Top 10 New Songs for Summer 2021
It's easy to skip practice time during the summer months. Once regular Monday to Friday academic or work schedules drift into a more open spaciousness, calendared practice times can shift off the radar. There are a couple of things string musicians can do to pick up their instruments more often.
The first is to create a balanced summer practice schedule that flows with a more relaxed calendar. The second is to use the summer months to learn fun new songs that might otherwise eat up precious rehearsal time during the rigorous concert season.
Pick Up Your String Instrument & Learn New Summertime Tunes
Here are 10 new songs to keep summertime practice more enjoyable.
1. Your favorite song
Learning to play - or accompany - your favorite song is a fun way to practice improvisation skills. We believe that learning to improvise is one of the most valuable skills any musician can add to their toolkit. Improvising keeps you versatile, able to play with just about any group of musicians, and also helps you to reorient yourself if you make a mistake during a solo performance.

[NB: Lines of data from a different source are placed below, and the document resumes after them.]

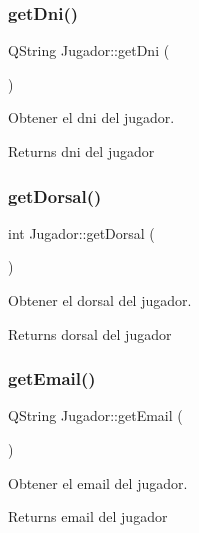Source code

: \subsubsection{\texorpdfstring{get\+Dni()}{getDni()}}
{\footnotesize\ttfamily Q\+String Jugador\+::get\+Dni (\begin{DoxyParamCaption}{ }\end{DoxyParamCaption})}



Obtener el dni del jugador. 

\begin{DoxyReturn}{Returns}
dni del jugador 
\end{DoxyReturn}
\mbox{\label{classJugador_a7f67a27c34f24e618cdbfbebf29b8704}} 
\subsubsection{\texorpdfstring{get\+Dorsal()}{getDorsal()}}
{\footnotesize\ttfamily int Jugador\+::get\+Dorsal (\begin{DoxyParamCaption}{ }\end{DoxyParamCaption})}



Obtener el dorsal del jugador. 

\begin{DoxyReturn}{Returns}
dorsal del jugador 
\end{DoxyReturn}
\mbox{\label{classJugador_ac70026da85dea7d05eaaf8df72c4e8eb}} 
\subsubsection{\texorpdfstring{get\+Email()}{getEmail()}}
{\footnotesize\ttfamily Q\+String Jugador\+::get\+Email (\begin{DoxyParamCaption}{ }\end{DoxyParamCaption})}



Obtener el email del jugador. 

\begin{DoxyReturn}{Returns}
email del jugador 
\end{DoxyReturn}
\mbox{\label{classJugador_a326995f44b24a9a5247144868f2ba359}} 
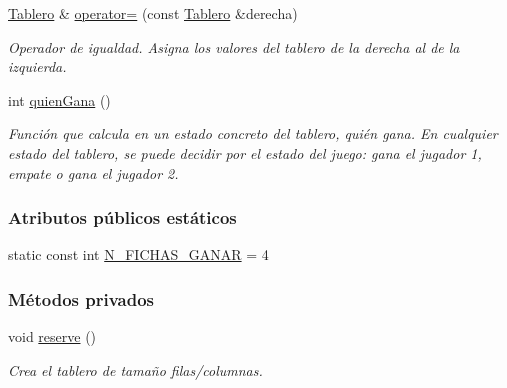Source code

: \begin{DoxyCompactItemize}
\hyperlink{classTablero}{Tablero} \& \hyperlink{classTablero_abd7c6bb5bc26c0500308848399e1fd4f}{operator=} (const \hyperlink{classTablero}{Tablero} \&derecha)
\begin{DoxyCompactList}\small\item\em Operador de igualdad. Asigna los valores del tablero de la derecha al de la izquierda. \end{DoxyCompactList}\item 
int \hyperlink{classTablero_a5de543f8186142731ab3ac77944a11b1}{quien\-Gana} ()
\begin{DoxyCompactList}\small\item\em Función que calcula en un estado concreto del tablero, quién gana. En cualquier estado del tablero, se puede decidir por el estado del juego\-: gana el jugador 1, empate o gana el jugador 2. \end{DoxyCompactList}\end{DoxyCompactItemize}
\subsubsection*{Atributos públicos estáticos}
\begin{DoxyCompactItemize}
\item 
static const int \hyperlink{classTablero_aa38ed353bef45bd6c5a2e3aa4a897720}{N\-\_\-\-F\-I\-C\-H\-A\-S\-\_\-\-G\-A\-N\-A\-R} = 4
\end{DoxyCompactItemize}
\subsubsection*{Métodos privados}
\begin{DoxyCompactItemize}
\item 
void \hyperlink{classTablero_ac2a20883f540c4d010dafab236390cb3}{reserve} ()
\begin{DoxyCompactList}\small\item\em Crea el tablero de tamaño filas/columnas. \end{DoxyCompactList}\end{DoxyCompactItemize}
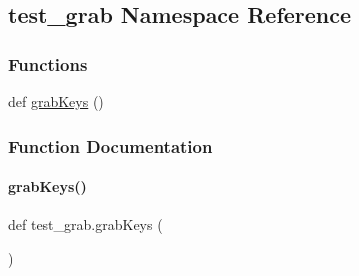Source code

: \hypertarget{namespacetest__grab}{}\subsection{test\+\_\+grab Namespace Reference}
\label{namespacetest__grab}
\subsubsection*{Functions}
\begin{DoxyCompactItemize}
\item 
def \hyperlink{namespacetest__grab_ad0b4094443e62f932259a861cf858dff}{grab\+Keys} ()
\end{DoxyCompactItemize}


\subsubsection{Function Documentation}
\mbox{\label{namespacetest__grab_ad0b4094443e62f932259a861cf858dff}} 
\paragraph{\texorpdfstring{grab\+Keys()}{grabKeys()}}
{\footnotesize\ttfamily def test\+\_\+grab.\+grab\+Keys (\begin{DoxyParamCaption}{ }\end{DoxyParamCaption})}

Ready to Branch Out Into Bluegrass?
Making the transition from classical to bluegrass is a clever way to work on your improvisation skills and make your way into another music genre. Violinists may find this shift of particular benefit because the mandolin is strung just like the violin, which can make it an easy "second music language." Once you've mastered a few bluegrass tunes, search online for music jams available in your area.
2. "Shady Grove," by Bill Monroe
This tune works just as well as a solo piece as it does in a duet or larger group. These Shady Grove arrangements by Tom Shelton are affordable and can help you feel a little more "shady" on a hot summer day.

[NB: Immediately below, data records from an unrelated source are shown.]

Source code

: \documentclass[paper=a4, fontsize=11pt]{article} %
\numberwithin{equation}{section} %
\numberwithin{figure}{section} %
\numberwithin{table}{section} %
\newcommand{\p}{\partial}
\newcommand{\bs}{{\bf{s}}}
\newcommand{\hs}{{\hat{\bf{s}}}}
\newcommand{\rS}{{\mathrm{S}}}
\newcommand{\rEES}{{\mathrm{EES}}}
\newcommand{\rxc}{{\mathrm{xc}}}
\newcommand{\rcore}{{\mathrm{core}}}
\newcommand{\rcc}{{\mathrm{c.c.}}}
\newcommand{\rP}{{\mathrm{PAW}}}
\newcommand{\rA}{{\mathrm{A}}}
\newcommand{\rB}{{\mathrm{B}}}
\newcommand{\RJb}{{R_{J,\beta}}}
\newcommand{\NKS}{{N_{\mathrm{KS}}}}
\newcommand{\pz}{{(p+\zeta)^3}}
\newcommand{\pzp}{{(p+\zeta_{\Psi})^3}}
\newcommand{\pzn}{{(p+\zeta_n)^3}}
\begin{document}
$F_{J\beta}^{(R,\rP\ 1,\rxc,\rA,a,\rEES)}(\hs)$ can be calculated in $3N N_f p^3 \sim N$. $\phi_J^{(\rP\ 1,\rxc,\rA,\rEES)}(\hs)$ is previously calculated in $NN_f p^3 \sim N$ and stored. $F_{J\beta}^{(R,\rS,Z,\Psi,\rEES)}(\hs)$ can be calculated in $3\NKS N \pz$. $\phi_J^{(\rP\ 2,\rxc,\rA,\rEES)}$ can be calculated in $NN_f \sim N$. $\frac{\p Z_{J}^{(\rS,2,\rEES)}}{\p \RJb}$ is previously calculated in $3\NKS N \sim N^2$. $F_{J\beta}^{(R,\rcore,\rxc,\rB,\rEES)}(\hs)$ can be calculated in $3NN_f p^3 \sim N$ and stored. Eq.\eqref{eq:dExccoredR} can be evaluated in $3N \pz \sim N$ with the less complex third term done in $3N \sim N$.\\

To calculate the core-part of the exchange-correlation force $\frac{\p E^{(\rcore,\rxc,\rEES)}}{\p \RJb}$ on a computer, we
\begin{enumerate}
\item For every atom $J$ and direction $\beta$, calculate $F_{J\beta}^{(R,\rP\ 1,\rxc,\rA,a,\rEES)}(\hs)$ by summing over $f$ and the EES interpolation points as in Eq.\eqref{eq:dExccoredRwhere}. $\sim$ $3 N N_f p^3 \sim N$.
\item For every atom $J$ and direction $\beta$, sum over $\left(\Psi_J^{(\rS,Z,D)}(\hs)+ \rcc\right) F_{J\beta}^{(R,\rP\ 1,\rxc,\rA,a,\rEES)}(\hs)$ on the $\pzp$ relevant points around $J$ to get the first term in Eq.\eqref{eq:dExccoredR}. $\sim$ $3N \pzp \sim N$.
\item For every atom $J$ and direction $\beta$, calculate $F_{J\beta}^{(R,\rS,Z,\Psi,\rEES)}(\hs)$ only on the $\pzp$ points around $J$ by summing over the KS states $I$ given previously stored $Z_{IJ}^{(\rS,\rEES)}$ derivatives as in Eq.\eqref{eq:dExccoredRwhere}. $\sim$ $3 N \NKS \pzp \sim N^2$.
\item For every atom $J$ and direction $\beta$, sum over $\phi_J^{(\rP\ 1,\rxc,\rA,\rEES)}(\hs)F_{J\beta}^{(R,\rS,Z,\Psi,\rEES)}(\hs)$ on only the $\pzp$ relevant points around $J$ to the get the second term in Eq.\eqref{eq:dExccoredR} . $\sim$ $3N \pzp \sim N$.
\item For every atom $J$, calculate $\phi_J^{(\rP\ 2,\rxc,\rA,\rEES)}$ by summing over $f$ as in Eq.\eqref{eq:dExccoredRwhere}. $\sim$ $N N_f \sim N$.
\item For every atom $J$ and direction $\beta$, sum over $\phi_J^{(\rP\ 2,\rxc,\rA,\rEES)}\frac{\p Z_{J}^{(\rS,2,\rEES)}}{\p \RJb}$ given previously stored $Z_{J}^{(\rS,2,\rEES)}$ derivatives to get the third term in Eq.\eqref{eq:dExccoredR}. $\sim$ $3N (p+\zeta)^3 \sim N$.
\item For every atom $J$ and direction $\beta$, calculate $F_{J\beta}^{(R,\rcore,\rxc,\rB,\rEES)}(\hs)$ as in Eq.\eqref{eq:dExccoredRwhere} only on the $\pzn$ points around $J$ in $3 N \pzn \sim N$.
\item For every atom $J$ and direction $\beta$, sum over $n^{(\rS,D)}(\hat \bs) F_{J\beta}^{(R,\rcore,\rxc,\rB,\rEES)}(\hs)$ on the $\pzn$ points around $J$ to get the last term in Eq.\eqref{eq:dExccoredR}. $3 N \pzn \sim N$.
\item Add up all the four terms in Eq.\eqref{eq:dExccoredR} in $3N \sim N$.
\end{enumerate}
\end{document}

3. "Cripple Creek," by Robbie Robertson
As with jazz tunes, many bluegrass songs are "standards," and most well-known bluegrass artists cover them. Cripple Creek is undoubtedly one of those. We love this version of Cripple Creek because it includes the words. If you love to sing, you can emulate folk and bluegrass violinists by holding your violin down by your chest - rather than your chin - once you've mastered the notes.
4. "I am a Man of Constant Sorrow," by Dick Burnett
First sung and recorded by Dick Burnett around 1913, I am a Man of Constant Sorrow has been on the Top 10 Bluegrass playlists ever since. Most non-bluegrass lovers became fans when the Soggy Bottom Boys performed it on the "O, Brother Where Art Thou?" soundtrack. While the tune may have the word sorrow in them, and the lyrics are melancholy, the fact remains that this is a fun song to play and sing!

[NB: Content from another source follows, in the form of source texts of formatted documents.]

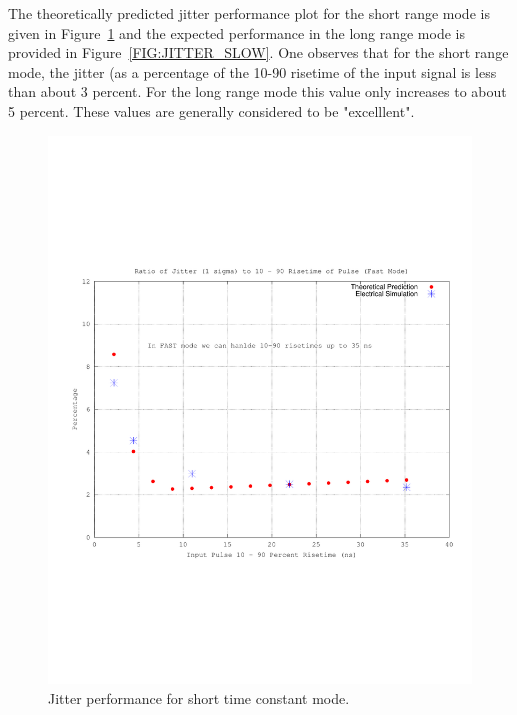 \documentclass[12pt,oneside,final]{siuethesis}
\theoremstyle{definition}
\begin{document}
The theoretically predicted jitter performance plot for the short range mode is given in Figure~\ref{FIG:JITTER_FAST} and the expected performance in the long range mode is provided in Figure~\ref{FIG:JITTER_SLOW}.  One observes that for the short range mode, the jitter (as a percentage of the 10-90 risetime of the input signal is less than about 3 percent.  For the long range mode this value only increases to about 5 percent.  These values are generally considered to be "excelllent".

\begin{figure}[htbp!]
	\centering
 	\includegraphics[scale=0.8,keepaspectratio=true]{../Design_Reports/CFD_circuit_report/images/jitter_fast_mode.pdf} 	
 	\caption{Jitter performance for short time constant mode.}
 	\label{FIG:JITTER_FAST}
 	
\end{figure}
\end{document}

For the More Contemporary Music Enthusiast
5. "(Love is Like a) Heat Wave," by Martha & the Vandellas
We're aware that this song was originally a hit back in the 1960s, but it remains timeless on the airwaves because its lyrics are so approachable to anyone in the throes of summer love. Learn to play the song Heat Wave, and you'll have people up in dancing in no time.
If you find yourself called upon to play a more dance-oriented tune, check out our post, Violin Pieces that Get People Dancing.
6. "Watermelon Sugar," by Harry Styles
Watermelon is an iconic symbol of summer because its cool, hydrating, and sweet flesh paired with the tart rind layer is about as refreshing as it gets on a hot summer day. So, it's no surprise that Harry Styles's song, Watermelon Sugar, has become such an instant and unforgettable hit.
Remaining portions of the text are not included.